■ **Provided entries**
════════════════
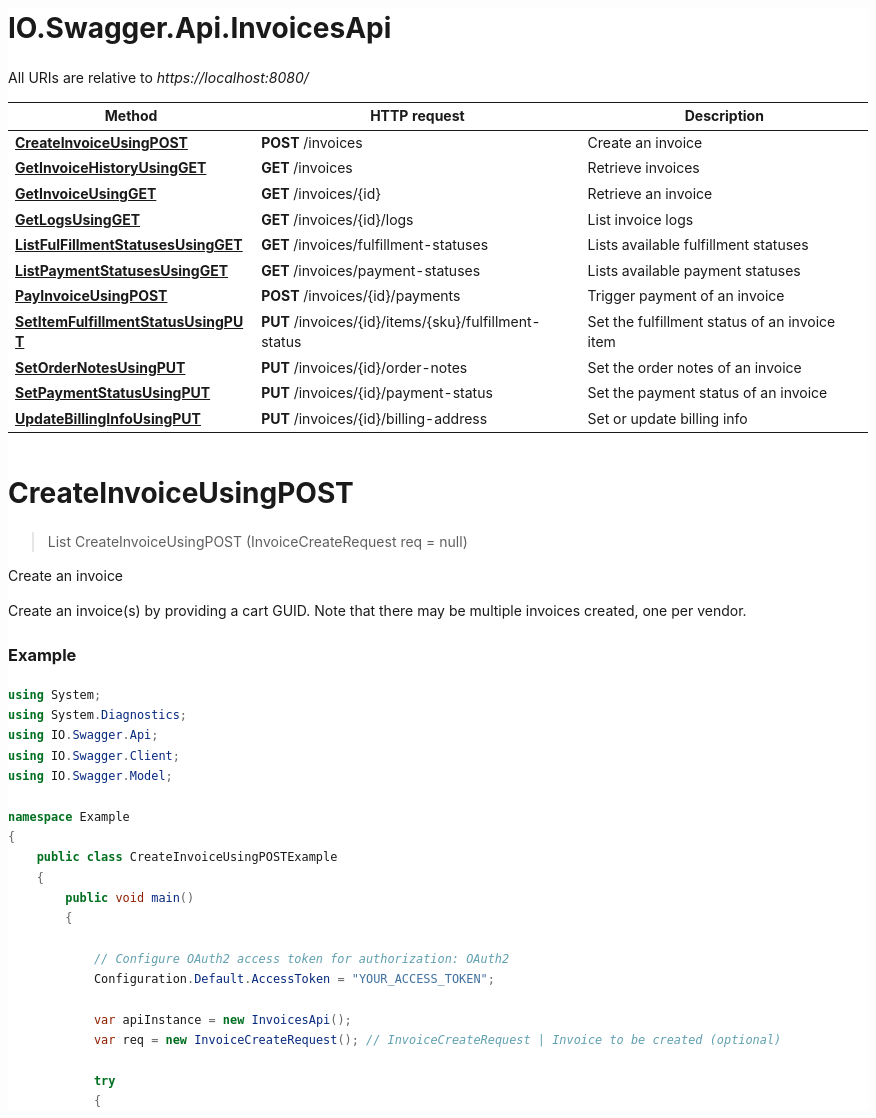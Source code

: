 # IO.Swagger.Api.InvoicesApi

All URIs are relative to *https://localhost:8080/*

Method | HTTP request | Description
------------- | ------------- | -------------
[**CreateInvoiceUsingPOST**](InvoicesApi.md#createinvoiceusingpost) | **POST** /invoices | Create an invoice
[**GetInvoiceHistoryUsingGET**](InvoicesApi.md#getinvoicehistoryusingget) | **GET** /invoices | Retrieve invoices
[**GetInvoiceUsingGET**](InvoicesApi.md#getinvoiceusingget) | **GET** /invoices/{id} | Retrieve an invoice
[**GetLogsUsingGET**](InvoicesApi.md#getlogsusingget) | **GET** /invoices/{id}/logs | List invoice logs
[**ListFulFillmentStatusesUsingGET**](InvoicesApi.md#listfulfillmentstatusesusingget) | **GET** /invoices/fulfillment-statuses | Lists available fulfillment statuses
[**ListPaymentStatusesUsingGET**](InvoicesApi.md#listpaymentstatusesusingget) | **GET** /invoices/payment-statuses | Lists available payment statuses
[**PayInvoiceUsingPOST**](InvoicesApi.md#payinvoiceusingpost) | **POST** /invoices/{id}/payments | Trigger payment of an invoice
[**SetItemFulfillmentStatusUsingPUT**](InvoicesApi.md#setitemfulfillmentstatususingput) | **PUT** /invoices/{id}/items/{sku}/fulfillment-status | Set the fulfillment status of an invoice item
[**SetOrderNotesUsingPUT**](InvoicesApi.md#setordernotesusingput) | **PUT** /invoices/{id}/order-notes | Set the order notes of an invoice
[**SetPaymentStatusUsingPUT**](InvoicesApi.md#setpaymentstatususingput) | **PUT** /invoices/{id}/payment-status | Set the payment status of an invoice
[**UpdateBillingInfoUsingPUT**](InvoicesApi.md#updatebillinginfousingput) | **PUT** /invoices/{id}/billing-address | Set or update billing info


<a name="createinvoiceusingpost"></a>
# **CreateInvoiceUsingPOST**
> List<InvoiceResource> CreateInvoiceUsingPOST (InvoiceCreateRequest req = null)

Create an invoice

Create an invoice(s) by providing a cart GUID. Note that there may be multiple invoices created, one per vendor.

### Example
```csharp
using System;
using System.Diagnostics;
using IO.Swagger.Api;
using IO.Swagger.Client;
using IO.Swagger.Model;

namespace Example
{
    public class CreateInvoiceUsingPOSTExample
    {
        public void main()
        {
            
            // Configure OAuth2 access token for authorization: OAuth2
            Configuration.Default.AccessToken = "YOUR_ACCESS_TOKEN";

            var apiInstance = new InvoicesApi();
            var req = new InvoiceCreateRequest(); // InvoiceCreateRequest | Invoice to be created (optional) 

            try
            {
```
════════════════
■ **Task requirements**
For this answer, return word for word the lines from the first line of the records through the line containing "Retrieve an invoice". Omit the pictures.

■ **Solution to this problem**
Source code

: # IO.Swagger.Api.InvoicesApi

All URIs are relative to *https://localhost:8080/*

Method | HTTP request | Description
------------- | ------------- | -------------
[**CreateInvoiceUsingPOST**](InvoicesApi.md#createinvoiceusingpost) | **POST** /invoices | Create an invoice
[**GetInvoiceHistoryUsingGET**](InvoicesApi.md#getinvoicehistoryusingget) | **GET** /invoices | Retrieve invoices
[**GetInvoiceUsingGET**](InvoicesApi.md#getinvoiceusingget) | **GET** /invoices/{id} | Retrieve an invoice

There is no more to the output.